In an interview discussing Columbia’s findings, Jann S. Wenner, the publisher of Rolling Stone, acknowledged the piece’s flaws but said that it represented an isolated and unusual episode and that Ms. Erdely would continue to write for the magazine. The problems with the article started with its source, Mr. Wenner said.

He described her as “a really expert fabulist storyteller” who managed to manipulate the magazine’s journalism process. When asked to clarify, he said that he was not trying to blame Jackie, “but obviously there is something here that is untruthful, and something sits at her doorstep.”

In a ‘Note from the Editor on the magazine's website, the Managing Editor Will Dana,wrote: ‘Last November, we published a story, 'A Rape on Campus' [RS 1223], that centered around a University of Virginia student's horrifying account of her alleged gang rape at a campus fraternity house.

“Within days, commentators started to question the veracity of our narrative. Then, when The Washington Post uncovered details suggesting that the assault could not have taken place the way we described it, the truth of the story became a subject of national controversy.

“As we asked ourselves how we could have gotten the story wrong, we decided the only responsible and credible thing to do was to ask someone from outside the magazine to investigate any lapses in reporting, editing and fact-checking behind the story.

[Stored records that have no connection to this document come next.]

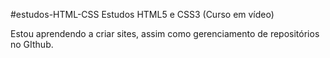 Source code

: #estudos-HTML-CSS
 Estudos HTML5 e CSS3 (Curso em vídeo)

Estou aprendendo a criar sites, assim como gerenciamento de repositórios no GIthub.
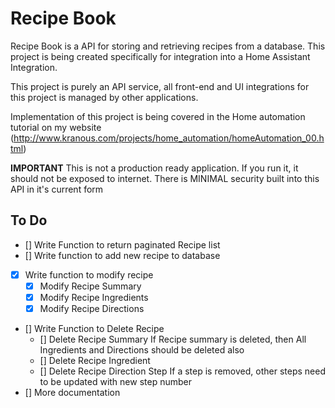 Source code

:  # Recipe Book

 Recipe Book is a API for storing and retrieving recipes from a database. This project is being created specifically for integration into a Home Assistant Integration. 

 This project is purely an API service, all front-end and UI integrations for this project is managed by other applications. 

 Implementation of this project is being covered in the Home automation tutorial on my website (http://www.kranous.com/projects/home_automation/homeAutomation_00.html)

**IMPORTANT**
This is not a production ready application. If you run it, it should not be exposed to internet. There is MINIMAL security built into this API in it's current form


## To Do
- [] Write Function to return paginated Recipe list
- [] Write function to add new recipe to database
- [x] Write function to modify recipe
    - [x] Modify Recipe Summary
    - [x] Modify Recipe Ingredients
    - [x] Modify Recipe Directions
- [] Write Function to Delete Recipe
    - [] Delete Recipe Summary
        If Recipe summary is deleted, then All Ingredients and Directions should be deleted also
    - [] Delete Recipe Ingredient
    - [] Delete Recipe Direction Step
        If a step is removed, other steps need to be updated with new step number
- [] More documentation
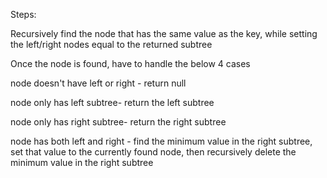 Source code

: Steps:

Recursively find the node that has the same value as the key, while setting the left/right nodes equal to the returned subtree

Once the node is found, have to handle the below 4 cases


node doesn't have left or right - return null

node only has left subtree- return the left subtree

node only has right subtree- return the right subtree

node has both left and right - find the minimum value in the right subtree, set that value to the currently found node, then recursively delete the minimum value in the right subtree
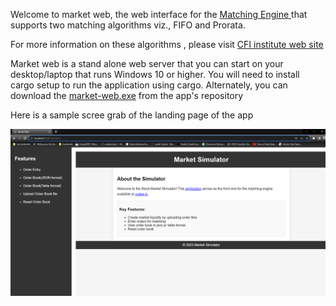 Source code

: Welcome to market web, the web interface for the <a href="https://crates.io/crates/matching_engine"> Matching Engine </a>
that supports two matching algorithms viz., FIFO and Prorata.</p>
For more information on these algorithms , please visit <a href="https://corporatefinanceinstitute.com/resources/career-map/sell-side/capital-markets/matching-orders/">CFI
institute web site</a></p>

Market web is a stand alone web server that you can start on your desktop/laptop that runs Windows 10 or higher. You
will need to install cargo setup to run the application using cargo.
Alternately, you can download the <a href = "https://github.com/tksundar/market-web/raw/bin/market-web.exe">market-web.exe</a> from the app's repository

Here is a sample scree grab of the landing page of the app

<p><img src="images/landing.png"/> </p> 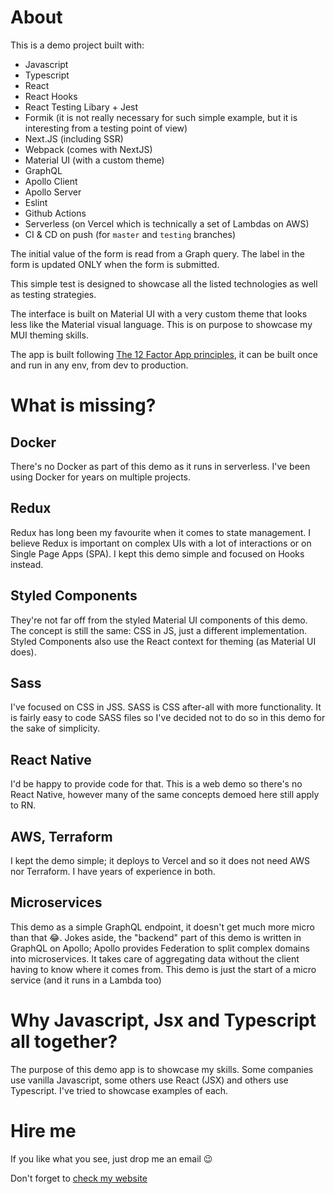 # About

This is a demo project built with:
- Javascript
- Typescript
- React
- React Hooks
- React Testing Libary + Jest
- Formik (it is not really necessary for such simple example, but it is interesting from a testing point of view)
- Next.JS (including SSR)
- Webpack (comes with NextJS)
- Material UI (with a custom theme)
- GraphQL
- Apollo Client
- Apollo Server
- Eslint
- Github Actions
- Serverless (on Vercel which is technically a set of Lambdas on AWS)
- CI & CD on push (for `master` and `testing` branches)

The initial value of the form is read from a Graph query. The label in the form is updated ONLY when the form is submitted.

This simple test is designed to showcase all the listed technologies as well as testing strategies.

The interface is built on Material UI with a very custom theme that looks less like the Material visual language. This is on purpose to showcase my MUI theming skills.

The app is built following [The 12 Factor App principles](https://12factor.net), it can be built once and run in any env, from dev to production.

# What is missing?
## Docker
There's no Docker as part of this demo as it runs in serverless. I've been using Docker for years on multiple projects.

## Redux
Redux has long been my favourite when it comes to state management. I believe Redux is important on complex UIs with a lot of interactions or on Single Page Apps (SPA). I kept this demo simple and focused on Hooks instead. 

## Styled Components
They're not far off from the styled Material UI components of this demo. The concept is still the same: CSS in JS, just a different implementation. Styled Components also use the React context for theming (as Material UI does).

## Sass
I've focused on CSS in JSS. SASS is CSS after-all with more functionality. It is fairly easy to code SASS files so I've decided not to do so in this demo for the sake of simplicity.

## React Native
I'd be happy to provide code for that. This is a web demo so there's no React Native, however many of the same concepts demoed here still apply to RN.

## AWS, Terraform
I kept the demo simple; it deploys to Vercel and so it does not need AWS nor Terraform. I have years of experience in both.

## Microservices
This demo as a simple GraphQL endpoint, it doesn't get much more micro than that 😂. Jokes aside, the "backend" part of this demo is written in GraphQL on Apollo; Apollo provides Federation to split complex domains into microservices. It takes care of aggregating data without the client having to know where it comes from. This demo is just the start of a micro service (and it runs in a Lambda too)


# Why Javascript, Jsx and Typescript all together?
The purpose of this demo app is to showcase my skills. Some companies use vanilla Javascript, some others use React (JSX) and others use Typescript. I've tried to showcase examples of each.


# Hire me
If you like what you see, just drop me an email 😉

Don't forget to [check my website](https://paolotremadio.com)
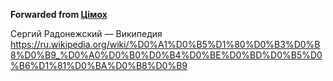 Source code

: **Forwarded from [Цімох](https://t.me/sumyc1)**

Сергий Радонежский — Википедия
https://ru.wikipedia.org/wiki/%D0%A1%D0%B5%D1%80%D0%B3%D0%B8%D0%B9_%D0%A0%D0%B0%D0%B4%D0%BE%D0%BD%D0%B5%D0%B6%D1%81%D0%BA%D0%B8%D0%B9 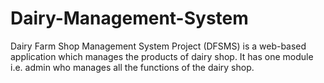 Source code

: # Dairy-Management-System
Dairy Farm Shop Management System Project (DFSMS) is a web-based application which manages the products of dairy shop. It has one module i.e. admin who manages all the functions of the dairy shop.
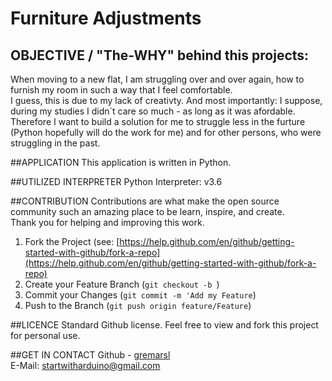 # Furniture Adjustments

## OBJECTIVE / "The-WHY" behind this projects:
When moving to a new flat, I am struggling over and over again, how to furnish my room in such a way that 
I feel comfortable. \
I guess, this is due to my lack of creativty. And most importantly: I suppose, during my studies I didn`t care so much - as long as 
it was afordable. \
Therefore I want to build a solution for me to struggle less in the furture (Python hopefully will do the work for me) and for other persons, who were struggling in the past. 


##APPLICATION
This application is written in Python.

##UTILIZED INTERPRETER 
Python Interpreter: v3.6

##CONTRIBUTION
Contributions are what make the open source community such an amazing place to be learn, inspire, and create. 
\
Thank you for helping and improving this work. 

1. Fork the Project (see: [https://help.github.com/en/github/getting-started-with-github/fork-a-repo](https://help.github.com/en/github/getting-started-with-github/fork-a-repo)
2. Create your Feature Branch (`git checkout -b `)
3. Commit your Changes (`git commit -m 'Add my Feature`)
4. Push to the Branch (`git push origin feature/Feature`)

##LICENCE 
Standard Github license. Feel free to view and fork this project for personal use.

##GET IN CONTACT 
Github - [gremarsl](https://github.com/gremarsl)\
E-Mail:  [startwitharduino@gmail.com ](startwitharduino@gmail.com)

“We reached out to Steve Coll, dean of the Columbia School of Journalism, and a Pulitzer Prize-winning reporter himself, who accepted our offer. We agreed that we would cooperate fully, that he and his team could take as much time as they needed and write whatever they wanted.

“They would receive no payment, and we promised to publish their report in full. (A condensed version of the report will appear in the next issue of the magazine, out April 8th.)

“This report was painful reading, to me personally and to all of us at Rolling Stone. It is also, in its own way, a fascinating document ¬— a piece of journalism, as Coll describes it, about a failure of journalism. With its publication, we are officially retracting 'A Rape on Campus.'

“We are also committing ourselves to a series of recommendations about journalistic practices that are spelled out in the report. We would like to apologize to our readers and to all of those who were damaged by our story and the ensuing fallout, including members of the Phi Kappa Psi fraternity and UVA administrators and students.

“Sexual assault is a serious problem on college campuses, and it is important that rape victims feel comfortable stepping forward. It saddens us to think that their willingness to do so might be diminished by our failings.”